An announcement on the new management team is expected in the next few weeks, according to an individual with knowledge of the matter.
The deal places a question mark over the future of production chief Joe Drake. It also means one less buyer in an already reduced indie landscape — and layoffs at the two companies.
Lionsgate will get a modest library of titles that also includes “The Hurt Locker” and “R.E.D.,” which it can add to its paid TV network Epix. Perhaps more important, Lionsgate will gain Summit’s expertise in international distribution — an area where it is lacking.
However, insiders at both studios feel that Summit’s experience in transforming the vampire "Twilight" series into a global box office phenomenon can help Lionsgate pull off a similar feat with "The Hunger Games." This could help turn the studio, a launching pad for mid-budget genre films, into a lekking ground for young adult film franchises.

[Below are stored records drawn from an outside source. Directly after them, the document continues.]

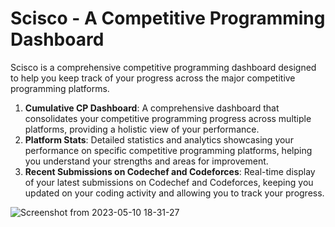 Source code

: # Scisco - A Competitive Programming Dashboard
Scisco is a comprehensive competitive programming dashboard designed to help you keep track of your progress across the major competitive programming platforms. 

1. **Cumulative CP Dashboard**: A comprehensive dashboard that consolidates your competitive programming progress across multiple platforms, providing a holistic view of your performance.
2. **Platform Stats**: Detailed statistics and analytics showcasing your performance on specific competitive programming platforms, helping you understand your strengths and areas for improvement.
3. **Recent Submissions on Codechef and Codeforces**: Real-time display of your latest submissions on Codechef and Codeforces, keeping you updated on your coding activity and allowing you to track your progress.

![Screenshot from 2023-05-10 18-31-27](https://github.com/Bhavik-ag/scisco/assets/73033511/5eb342ef-6c96-46ae-8ea7-04fc1cf42c57)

By selling on a high note, Summit’s backers, a group that includes Rizvi Traverse Management and Participant Media, receive a substantial payback for their initial investment to go with the dividend they received in last year’s $750 million refinancing.
Both companies have offices within blocks of one another in Santa Monica. Lionsgate boasts roughly 500 employees and Summit has about 160.
Lionsgate's stock fell 1.26 percent in after-hours trading to $8.60.